Но в конце концов его деятельность принесла менее счастливые результаты. Год или два спустя пришли известия о страшном происшествии в университетском городе. Студент лежал мертвым в комнате коронера, и при расследовании выяснилось, что его смерть стала результатом попойки, в которой мой друг Ф—— был главным заводилой. В этом участвовало восемь человек, четверо из которых были исключены — среди них Ф——, — а четверо отстранены от занятий. Уезжая, он подошел ко мне и от всего сердца поблагодарил за то, что я для него сделал, сказав, что действия факультета были абсолютно справедливы, что у нас не было другого выхода, но что он надеется еще показать всем нам, что может стать настоящим человеком. Ему это удалось. Пять лет спустя он пал генералом во главе своей бригады под Геттисбергом.
В дополнение к моей регулярной работе в университете я часто читал лекции в различных городах Мичигана и соседних штатов. Это был период расцвета системы публичных лекций, и в зимние месяцы мои пятничные и субботние вечера обычно уходили на этот вид деятельности. По своему характеру это было тем, что в наши дни называется «университетским расширением»; поистине, главной целью тех членов преподавательского состава, которых приглашали читать лекции, было распространение влияния университета. Но от этой системы я получил больше, чем отдал ей; ибо она не только подарила мне много ценных знакомств по всему Западу, но и привела в Анн-Арбор лучших людей того времени, среди которых были Эмерсон, Кертис, Уиппл, Уэнделл Филлипс, Карл Шурц, Монкюр Конвей, Баярд Тейлор и другие, известные тогда, но, увы, как мало кто из них помнится сейчас! Принимать их у своего очага и за своим столом было одним из величайших удовольствий профессорской жизни. Это было в начале моего ведения хозяйства; и под моей крышей на территории университета мы считали за честь приветствовать этих мудрецов с Востока и сближать с ними преподавателей и студентов.

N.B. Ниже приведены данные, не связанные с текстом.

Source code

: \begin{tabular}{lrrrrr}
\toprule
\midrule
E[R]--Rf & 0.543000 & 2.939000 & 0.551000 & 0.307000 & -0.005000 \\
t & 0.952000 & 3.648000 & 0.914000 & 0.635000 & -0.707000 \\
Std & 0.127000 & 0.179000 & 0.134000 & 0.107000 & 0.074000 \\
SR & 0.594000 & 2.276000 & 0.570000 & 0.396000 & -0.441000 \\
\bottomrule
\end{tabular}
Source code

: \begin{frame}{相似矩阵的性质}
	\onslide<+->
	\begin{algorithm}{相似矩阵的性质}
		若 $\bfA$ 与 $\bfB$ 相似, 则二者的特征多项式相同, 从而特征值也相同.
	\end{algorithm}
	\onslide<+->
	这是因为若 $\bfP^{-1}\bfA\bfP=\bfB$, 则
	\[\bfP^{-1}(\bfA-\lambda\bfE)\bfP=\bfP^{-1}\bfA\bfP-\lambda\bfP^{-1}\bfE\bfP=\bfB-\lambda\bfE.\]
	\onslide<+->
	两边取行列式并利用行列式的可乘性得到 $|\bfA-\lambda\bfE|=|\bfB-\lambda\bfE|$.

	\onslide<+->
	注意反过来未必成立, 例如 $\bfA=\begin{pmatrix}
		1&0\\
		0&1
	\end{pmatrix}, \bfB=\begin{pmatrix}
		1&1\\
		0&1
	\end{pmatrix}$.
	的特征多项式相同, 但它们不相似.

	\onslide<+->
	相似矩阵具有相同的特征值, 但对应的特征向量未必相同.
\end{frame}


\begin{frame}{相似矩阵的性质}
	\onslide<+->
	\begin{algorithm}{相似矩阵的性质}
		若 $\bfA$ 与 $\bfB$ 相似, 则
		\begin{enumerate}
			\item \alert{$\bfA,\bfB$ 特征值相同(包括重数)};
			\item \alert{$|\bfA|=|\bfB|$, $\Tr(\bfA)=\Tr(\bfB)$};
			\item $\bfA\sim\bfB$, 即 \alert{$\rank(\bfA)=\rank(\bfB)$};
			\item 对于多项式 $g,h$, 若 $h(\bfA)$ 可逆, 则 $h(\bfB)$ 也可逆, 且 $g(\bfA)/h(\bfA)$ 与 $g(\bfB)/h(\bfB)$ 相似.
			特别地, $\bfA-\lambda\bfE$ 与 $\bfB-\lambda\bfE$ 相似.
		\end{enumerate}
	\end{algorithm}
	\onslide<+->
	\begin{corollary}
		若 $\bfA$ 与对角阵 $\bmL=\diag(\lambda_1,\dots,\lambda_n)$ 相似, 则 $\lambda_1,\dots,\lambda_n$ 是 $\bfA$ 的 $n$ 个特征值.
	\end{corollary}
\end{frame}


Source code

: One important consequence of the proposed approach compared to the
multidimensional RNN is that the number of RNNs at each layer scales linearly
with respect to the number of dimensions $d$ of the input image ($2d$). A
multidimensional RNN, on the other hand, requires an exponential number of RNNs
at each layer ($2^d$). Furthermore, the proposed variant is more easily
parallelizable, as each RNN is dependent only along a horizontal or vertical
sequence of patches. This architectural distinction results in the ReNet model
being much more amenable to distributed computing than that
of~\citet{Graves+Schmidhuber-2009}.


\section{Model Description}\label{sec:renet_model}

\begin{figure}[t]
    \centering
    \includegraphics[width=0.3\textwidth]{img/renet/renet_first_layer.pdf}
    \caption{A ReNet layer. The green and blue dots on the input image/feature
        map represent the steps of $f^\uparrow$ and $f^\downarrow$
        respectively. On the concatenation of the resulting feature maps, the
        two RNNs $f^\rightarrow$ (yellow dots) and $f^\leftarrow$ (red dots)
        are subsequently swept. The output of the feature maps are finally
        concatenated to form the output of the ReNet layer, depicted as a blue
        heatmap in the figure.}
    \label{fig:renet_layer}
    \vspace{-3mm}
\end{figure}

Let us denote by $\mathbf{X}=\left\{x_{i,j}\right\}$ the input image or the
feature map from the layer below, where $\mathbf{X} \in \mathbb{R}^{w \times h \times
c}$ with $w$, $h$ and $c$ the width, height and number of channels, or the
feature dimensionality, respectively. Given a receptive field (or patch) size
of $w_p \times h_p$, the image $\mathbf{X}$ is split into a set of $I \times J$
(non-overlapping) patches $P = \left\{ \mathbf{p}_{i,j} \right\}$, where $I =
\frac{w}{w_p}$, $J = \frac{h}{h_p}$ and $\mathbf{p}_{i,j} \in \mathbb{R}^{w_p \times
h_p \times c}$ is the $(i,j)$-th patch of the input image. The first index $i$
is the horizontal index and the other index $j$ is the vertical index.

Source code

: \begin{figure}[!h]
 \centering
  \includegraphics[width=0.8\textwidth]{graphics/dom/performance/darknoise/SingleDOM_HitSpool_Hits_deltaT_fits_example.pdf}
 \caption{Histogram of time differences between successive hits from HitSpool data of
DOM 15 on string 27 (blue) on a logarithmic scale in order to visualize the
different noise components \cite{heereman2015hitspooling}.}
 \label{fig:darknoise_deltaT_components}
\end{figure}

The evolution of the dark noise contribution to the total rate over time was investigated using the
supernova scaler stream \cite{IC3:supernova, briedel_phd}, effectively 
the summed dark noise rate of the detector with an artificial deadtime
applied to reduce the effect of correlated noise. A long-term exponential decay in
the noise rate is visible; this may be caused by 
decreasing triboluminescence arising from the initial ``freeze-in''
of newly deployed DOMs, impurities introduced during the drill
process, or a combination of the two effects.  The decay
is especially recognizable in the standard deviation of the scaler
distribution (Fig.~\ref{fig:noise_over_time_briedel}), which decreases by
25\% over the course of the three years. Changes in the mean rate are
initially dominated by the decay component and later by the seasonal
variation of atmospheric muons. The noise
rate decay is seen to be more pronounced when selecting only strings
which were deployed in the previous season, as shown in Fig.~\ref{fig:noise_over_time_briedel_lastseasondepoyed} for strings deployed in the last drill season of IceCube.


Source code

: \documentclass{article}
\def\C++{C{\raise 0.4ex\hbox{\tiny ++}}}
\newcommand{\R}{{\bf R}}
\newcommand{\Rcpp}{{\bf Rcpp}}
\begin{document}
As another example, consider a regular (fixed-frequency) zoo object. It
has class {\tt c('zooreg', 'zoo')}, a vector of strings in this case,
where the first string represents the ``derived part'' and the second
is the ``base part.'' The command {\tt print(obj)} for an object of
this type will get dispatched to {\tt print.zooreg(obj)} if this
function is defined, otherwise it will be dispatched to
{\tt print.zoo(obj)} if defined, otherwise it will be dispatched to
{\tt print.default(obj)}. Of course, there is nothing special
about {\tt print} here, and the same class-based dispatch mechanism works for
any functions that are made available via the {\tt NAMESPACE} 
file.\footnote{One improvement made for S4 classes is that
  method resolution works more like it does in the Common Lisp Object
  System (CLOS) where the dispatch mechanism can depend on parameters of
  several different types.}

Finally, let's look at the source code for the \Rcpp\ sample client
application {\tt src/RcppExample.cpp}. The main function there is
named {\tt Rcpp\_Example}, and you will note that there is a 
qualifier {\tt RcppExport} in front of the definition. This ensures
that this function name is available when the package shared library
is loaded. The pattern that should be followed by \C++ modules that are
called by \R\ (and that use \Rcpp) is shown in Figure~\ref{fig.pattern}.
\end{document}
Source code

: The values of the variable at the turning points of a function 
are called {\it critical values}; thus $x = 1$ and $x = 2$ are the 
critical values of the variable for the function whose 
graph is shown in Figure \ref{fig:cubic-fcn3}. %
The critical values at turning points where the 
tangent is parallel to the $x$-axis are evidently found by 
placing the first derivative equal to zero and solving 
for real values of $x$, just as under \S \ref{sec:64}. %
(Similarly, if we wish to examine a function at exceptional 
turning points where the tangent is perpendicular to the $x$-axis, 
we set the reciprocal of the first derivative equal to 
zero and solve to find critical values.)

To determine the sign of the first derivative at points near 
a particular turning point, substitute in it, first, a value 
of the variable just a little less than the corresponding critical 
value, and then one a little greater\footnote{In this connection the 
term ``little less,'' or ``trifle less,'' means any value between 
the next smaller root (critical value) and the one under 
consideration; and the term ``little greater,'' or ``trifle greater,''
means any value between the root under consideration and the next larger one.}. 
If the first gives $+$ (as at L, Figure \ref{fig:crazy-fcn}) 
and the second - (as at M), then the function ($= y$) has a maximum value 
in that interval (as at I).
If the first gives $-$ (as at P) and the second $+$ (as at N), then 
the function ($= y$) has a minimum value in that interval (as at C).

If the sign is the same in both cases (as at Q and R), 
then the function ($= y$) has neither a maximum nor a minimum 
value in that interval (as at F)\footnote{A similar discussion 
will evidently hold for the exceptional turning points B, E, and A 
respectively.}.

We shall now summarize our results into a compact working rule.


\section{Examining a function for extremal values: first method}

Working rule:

Что касается трибуны публичных лекций, моим главным желанием было заставить людей задуматься над различными темами, особенно над рабством и «протекционизмом». Вскоре это навлекло на меня бурю. Несколько лет назад в университетском городе поселился тощий, крикливый юрист, уже перешагнувший свой расцвет, но не лишенный идей и энергии. В течение многих лет он был рядовым сотрудником ведомства в Вашингтоне; но, накопив немного денег, он облачился в то, что тогда называлось костюмом сенатора, а именно в синий фрак и желтый жилет с медными пуговицами, и, приехав в этот маленький мичиганский городок, основал вигскую газету, которая впоследствии стала республиканской. Его общепринятое мнение, несомненно справедливое, наделяло стремлением пробиться в Сенат США; но это стремление было настолько очевидным, что люди относились к нему легкомысленно, и он никогда не удостаивался чести быть выдвинутым на эту или любую другую должность. Главной сутью его передовых статей было величие Генри Клея и прелести защитного тарифа, причем его материал в значительной степени заимствовался из книги, которую он опубликовал несколько лет назад; и из-за обычной формы его аргументов его обычно называли на западный манер «Старой Статистикой».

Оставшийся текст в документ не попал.